While this proposed treaty is far from being finalized, its suggested scope and potential impact create a noteworthy chapter in the ongoing debate about how business and human rights issues should be legislated.
Background to the Treaty Process
Since their introduction in 2011, the UN Guiding Principles on Business and Human Rights (the “UN Guiding Principles”) have provided a set of guidelines for UN Member States and business to address, mitigate, and, as necessary and appropriate, remedy human rights abuses committed within business operations.1 Multi-national companies have made great strides in complying with these UN Guiding Principles, implementing a wide array of thoughtful policies and practices to address human rights abuses in their operations. These efforts include policy statements committing to respecting human rights, identifying operations that pose a risk for susceptibility to human rights abuses, implementing zero-tolerance policies for such abuses in business-partner selection procedures, and training stakeholders on identifying and preventing abuses.

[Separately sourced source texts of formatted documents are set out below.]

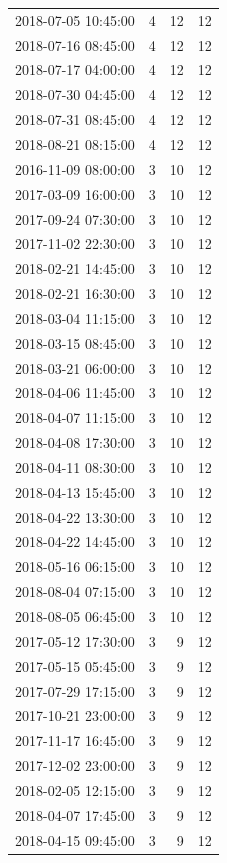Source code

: \begin{tabular}{lrrr}
2018-07-05 10:45:00 & 4 & 12 & 12 \\
2018-07-16 08:45:00 & 4 & 12 & 12 \\
2018-07-17 04:00:00 & 4 & 12 & 12 \\
2018-07-30 04:45:00 & 4 & 12 & 12 \\
2018-07-31 08:45:00 & 4 & 12 & 12 \\
2018-08-21 08:15:00 & 4 & 12 & 12 \\
2016-11-09 08:00:00 & 3 & 10 & 12 \\
2017-03-09 16:00:00 & 3 & 10 & 12 \\
2017-09-24 07:30:00 & 3 & 10 & 12 \\
2017-11-02 22:30:00 & 3 & 10 & 12 \\
2018-02-21 14:45:00 & 3 & 10 & 12 \\
2018-02-21 16:30:00 & 3 & 10 & 12 \\
2018-03-04 11:15:00 & 3 & 10 & 12 \\
2018-03-15 08:45:00 & 3 & 10 & 12 \\
2018-03-21 06:00:00 & 3 & 10 & 12 \\
2018-04-06 11:45:00 & 3 & 10 & 12 \\
2018-04-07 11:15:00 & 3 & 10 & 12 \\
2018-04-08 17:30:00 & 3 & 10 & 12 \\
2018-04-11 08:30:00 & 3 & 10 & 12 \\
2018-04-13 15:45:00 & 3 & 10 & 12 \\
2018-04-22 13:30:00 & 3 & 10 & 12 \\
2018-04-22 14:45:00 & 3 & 10 & 12 \\
2018-05-16 06:15:00 & 3 & 10 & 12 \\
2018-08-04 07:15:00 & 3 & 10 & 12 \\
2018-08-05 06:45:00 & 3 & 10 & 12 \\
2017-05-12 17:30:00 & 3 & 9 & 12 \\
2017-05-15 05:45:00 & 3 & 9 & 12 \\
2017-07-29 17:15:00 & 3 & 9 & 12 \\
2017-10-21 23:00:00 & 3 & 9 & 12 \\
2017-11-17 16:45:00 & 3 & 9 & 12 \\
2017-12-02 23:00:00 & 3 & 9 & 12 \\
2018-02-05 12:15:00 & 3 & 9 & 12 \\
2018-04-07 17:45:00 & 3 & 9 & 12 \\
2018-04-15 09:45:00 & 3 & 9 & 12 \\

\end{tabular}
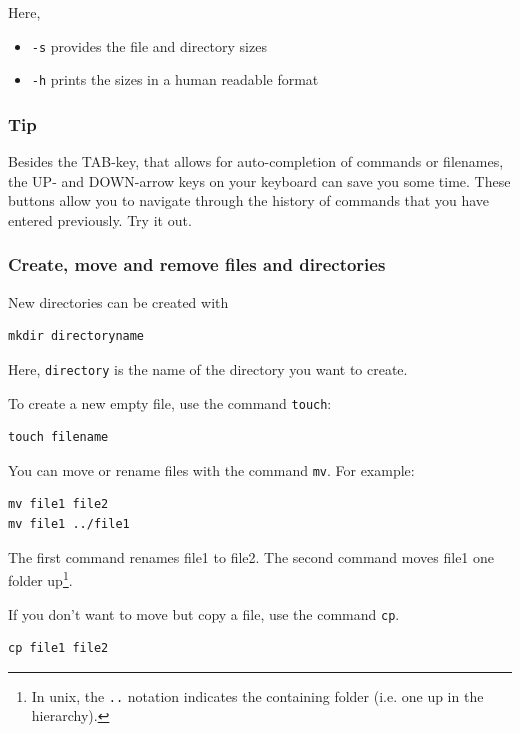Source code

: \documentclass[11pt]{article}
\begin{document}
Here, 
\begin{itemize}
\item \texttt{-s} provides the file and directory sizes
\item \texttt{-h} prints the sizes in a human readable format
\end{itemize}

\subsubsection{Tip}
\label{sec-2-1-6}
Besides the TAB-key, that allows for auto-completion of commands or
filenames, the UP- and DOWN-arrow keys on your keyboard can save you
some time. These buttons allow you to navigate through the history of
commands that you have entered previously.  Try it out.

\subsubsection{Create, move and remove files and directories}
\label{sec-2-1-7}
New directories can be created with

\begin{verbatim}
mkdir directoryname
\end{verbatim}
Here, \texttt{directory} is the name of the directory you want to create.

To create a new empty file, use the command \texttt{touch}:

\begin{verbatim}
touch filename
\end{verbatim}

You can move or rename files with the command \texttt{mv}. For example:

\begin{verbatim}
mv file1 file2
mv file1 ../file1
\end{verbatim}

The first command renames file1 to file2. The second command moves
file1 one folder up\footnote{In unix, the \texttt{..} notation indicates the containing folder
(i.e. one up in the hierarchy).}.

If you don't want to move but copy a file, use the command \texttt{cp}.

\begin{verbatim}
cp file1 file2
\end{verbatim}
\end{document}
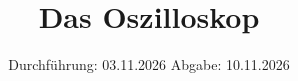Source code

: 




\subject{V300}
\title{Das Oszilloskop}
\date{%
  Durchführung: 03.11.2026
  \hspace{3em}
  Abgabe: 10.11.2026
}



\maketitle
\thispagestyle{empty}
\tableofcontents
\newpage

%

%
%
\clearpage
\printbibliography{}

%


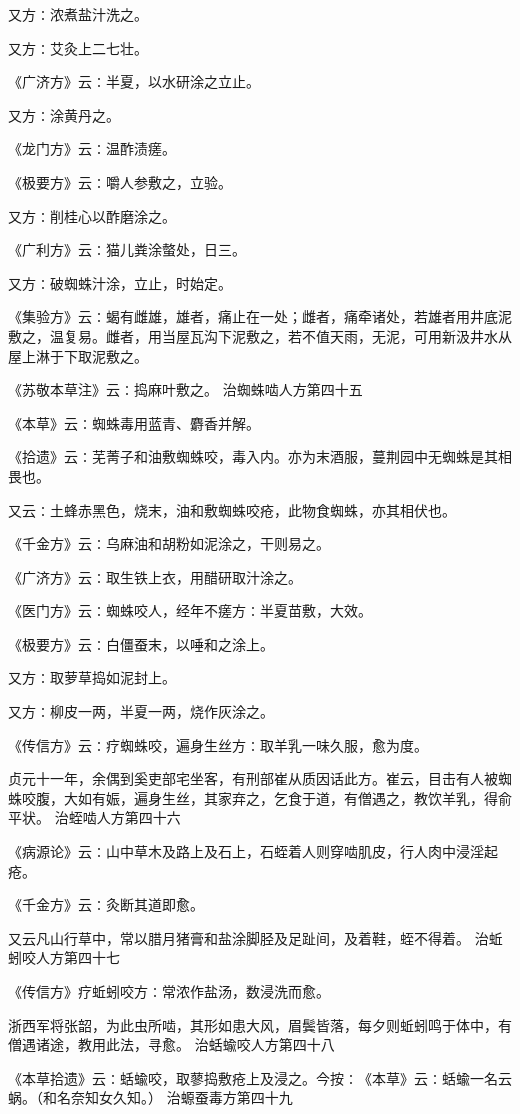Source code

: \documentclass[a4paper,12pt,UTF8,twoside]{ctexbook}
\begin{document}
又方∶浓煮盐汁洗之。

又方∶艾灸上二七壮。

《广济方》云∶半夏，以水研涂之立止。

又方∶涂黄丹之。

《龙门方》云∶温酢渍瘥。

《极要方》云∶嚼人参敷之，立验。

又方∶削桂心以酢磨涂之。

《广利方》云∶猫儿粪涂螫处，日三。

又方∶破蜘蛛汁涂，立止，时始定。

《集验方》云∶蝎有雌雄，雄者，痛止在一处；雌者，痛牵诸处，若雄者用井底泥敷之，温复易。雌者，用当屋瓦沟下泥敷之，若不值天雨，无泥，可用新汲井水从屋上淋于下取泥敷之。

《苏敬本草注》云∶捣麻叶敷之。
治蜘蛛啮人方第四十五

《本草》云∶蜘蛛毒用蓝青、麝香并解。

《拾遗》云∶芜菁子和油敷蜘蛛咬，毒入内。亦为末酒服，蔓荆园中无蜘蛛是其相畏也。

又云∶土蜂赤黑色，烧末，油和敷蜘蛛咬疮，此物食蜘蛛，亦其相伏也。

《千金方》云∶乌麻油和胡粉如泥涂之，干则易之。

《广济方》云∶取生铁上衣，用醋研取汁涂之。

《医门方》云∶蜘蛛咬人，经年不瘥方∶半夏苗敷，大效。

《极要方》云∶白僵蚕末，以唾和之涂上。

又方∶取萝草捣如泥封上。

又方∶柳皮一两，半夏一两，烧作灰涂之。

《传信方》云∶疗蜘蛛咬，遍身生丝方∶取羊乳一味久服，愈为度。

贞元十一年，余偶到奚吏部宅坐客，有刑部崔从质因话此方。崔云，目击有人被蜘蛛咬腹，大如有娠，遍身生丝，其家弃之，乞食于道，有僧遇之，教饮羊乳，得俞平状。
治蛭啮人方第四十六

《病源论》云∶山中草木及路上及石上，石蛭着人则穿啮肌皮，行人肉中浸淫起疮。

《千金方》云∶灸断其道即愈。

又云凡山行草中，常以腊月猪膏和盐涂脚胫及足趾间，及着鞋，蛭不得着。
治蚯蚓咬人方第四十七

《传信方》疗蚯蚓咬方∶常浓作盐汤，数浸洗而愈。

浙西军将张韶，为此虫所啮，其形如患大风，眉鬓皆落，每夕则蚯蚓鸣于体中，有僧遇诸途，教用此法，寻愈。
治蛞蝓咬人方第四十八

《本草拾遗》云∶蛞蝓咬，取蓼捣敷疮上及浸之。今按∶《本草》云∶蛞蝓一名云蜗。（和名奈知女久知。）
治螈蚕毒方第四十九
\end{document}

Against this backdrop, in June 2014, a plurality of the UN Human Rights Council member states, led by Ecuador and South Africa, established an Open-Ended Intergovernmental Working Group on Transnational Corporations and Other Business Enterprises with Respect to Human Rights (the “IWG”). The IWG’s stated purpose is “to elaborate an international legally binding instrument to regulate, in international human rights law, the activities of transnational corporations and other business enterprises.”2 The IWG was initiated, at least in part, based on some allegations that the UN Guiding Principles had not sufficiently spurred improvements in business practices.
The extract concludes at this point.